| EXERCISE |
Would you transcribe exactly the lines from the beginning of the records below through the line with "Create static pod", both included, omitting the pictures?
--------------------------------------------------
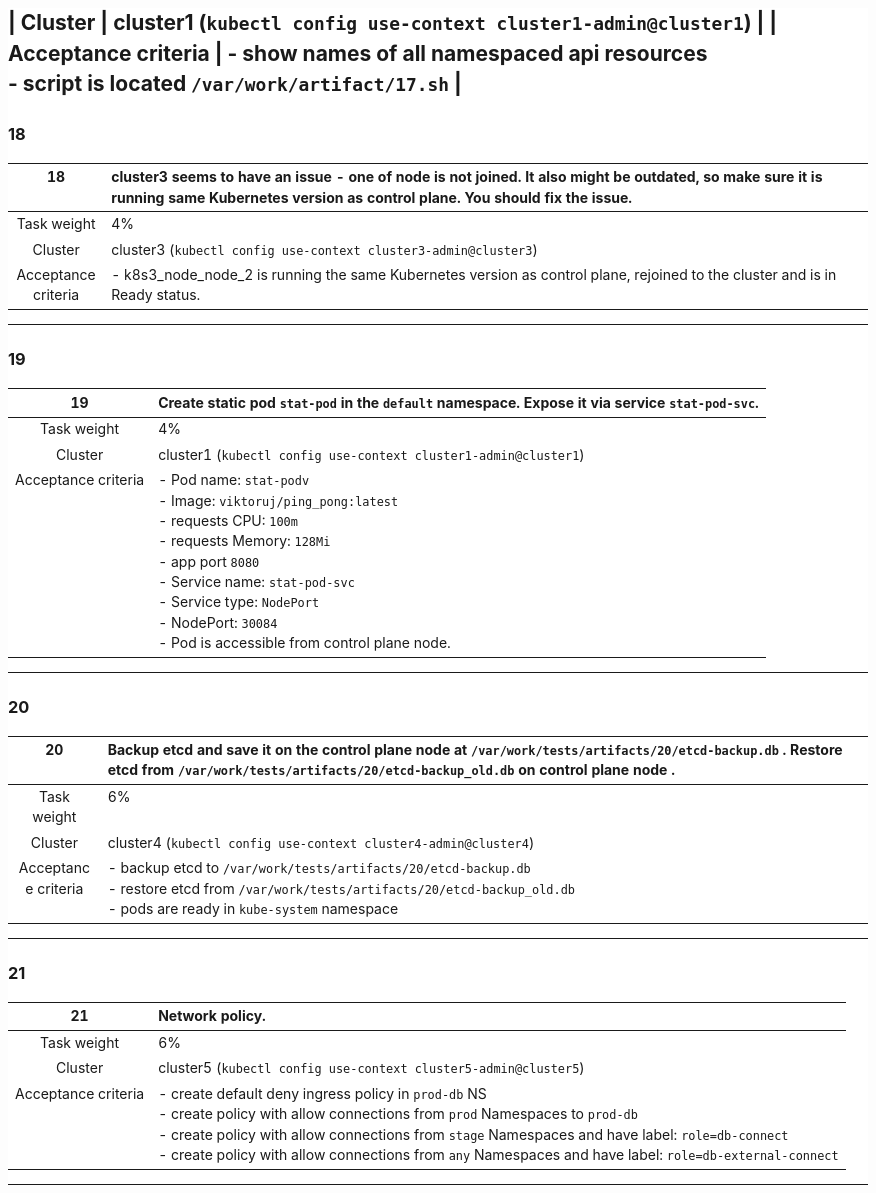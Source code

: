 |       Cluster       | cluster1 (`kubectl config use-context cluster1-admin@cluster1`)                                      |
| Acceptance criteria | - show  names of all namespaced api resources <br/> - script is  located  `/var/work/artifact/17.sh` |
---

### 18

|       **18**        | cluster3 seems to have an issue - one of node is not joined. It also might be outdated, so make sure it is running same Kubernetes version as control plane. You should fix the issue. |
| :-----------------: | :------------------------------------------------------------------------------------------------------------------------------------------------------------------------------------- |
|     Task weight     | 4%                                                                                                                                                                                     |
|       Cluster       | cluster3 (`kubectl config use-context cluster3-admin@cluster3`)                                                                                                                        |
| Acceptance criteria | - k8s3_node_node_2 is running the same Kubernetes version as control plane, rejoined to the cluster and is in Ready status.                                                            |
---

### 19

|       **19**        | Create static pod `stat-pod` in the `default` namespace. Expose it via service `stat-pod-svc`.                                                                                                                                                                                                                  |
| :-----------------: | :-------------------------------------------------------------------------------------------------------------------------------------------------------------------------------------------------------------------------------------------------------------------------------------------------------------- |
|     Task weight     | 4%                                                                                                                                                                                                                                                                                                              |
|       Cluster       | cluster1 (`kubectl config use-context cluster1-admin@cluster1`)                                                                                                                                                                                                                                                 |
| Acceptance criteria | - Pod name: `stat-podv`<br/>- Image: `viktoruj/ping_pong:latest`<br/> - requests  CPU: `100m`<br/> - requests  Memory: `128Mi` <br/> - app port `8080` <br/> - Service name: `stat-pod-svc`<br/> - Service type: `NodePort` <br/> - NodePort: `30084`  <br/> - Pod is accessible from control plane node. <br/> |
---

### 20

|       **20**        | Backup etcd and save it on the control plane node at `/var/work/tests/artifacts/20/etcd-backup.db` . Restore etcd from `/var/work/tests/artifacts/20/etcd-backup_old.db` on control plane node . |
| :-----------------: | :----------------------------------------------------------------------------------------------------------------------------------------------------------------------------------------------- |
|     Task weight     | 6%                                                                                                                                                                                               |
|       Cluster       | cluster4 (`kubectl config use-context cluster4-admin@cluster4`)                                                                                                                                  |
| Acceptance criteria | - backup etcd to `/var/work/tests/artifacts/20/etcd-backup.db`  <br/> - restore etcd from `/var/work/tests/artifacts/20/etcd-backup_old.db` <br/> - pods are ready in `kube-system` namespace    |
---

### 21

|       **21**        | **Network policy.**                                                                                                                                                                                                                                                                                                                                  |
| :-----------------: | :--------------------------------------------------------------------------------------------------------------------------------------------------------------------------------------------------------------------------------------------------------------------------------------------------------------------------------------------------- |
|     Task weight     | 6%                                                                                                                                                                                                                                                                                                                                                   |
|       Cluster       | cluster5 (`kubectl config use-context cluster5-admin@cluster5`)                                                                                                                                                                                                                                                                                      |
| Acceptance criteria | - create default deny ingress policy in `prod-db` NS<br/>- create policy with allow connections from `prod` Namespaces to `prod-db`<br/>- create policy with allow connections from `stage` Namespaces and have label: `role=db-connect`<br/>- create policy with allow connections from `any` Namespaces and have label: `role=db-external-connect` |
---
--------------------------------------------------
| COMPLETED TASK |
Source code

: |       Cluster       | cluster1 (`kubectl config use-context cluster1-admin@cluster1`)                                      |
| Acceptance criteria | - show  names of all namespaced api resources <br/> - script is  located  `/var/work/artifact/17.sh` |
---

### 18

|       **18**        | cluster3 seems to have an issue - one of node is not joined. It also might be outdated, so make sure it is running same Kubernetes version as control plane. You should fix the issue. |
| :-----------------: | :------------------------------------------------------------------------------------------------------------------------------------------------------------------------------------- |
|     Task weight     | 4%                                                                                                                                                                                     |
|       Cluster       | cluster3 (`kubectl config use-context cluster3-admin@cluster3`)                                                                                                                        |
| Acceptance criteria | - k8s3_node_node_2 is running the same Kubernetes version as control plane, rejoined to the cluster and is in Ready status.                                                            |
---

### 19

|       **19**        | Create static pod `stat-pod` in the `default` namespace. Expose it via service `stat-pod-svc`.                                                                                                                                                                                                                  |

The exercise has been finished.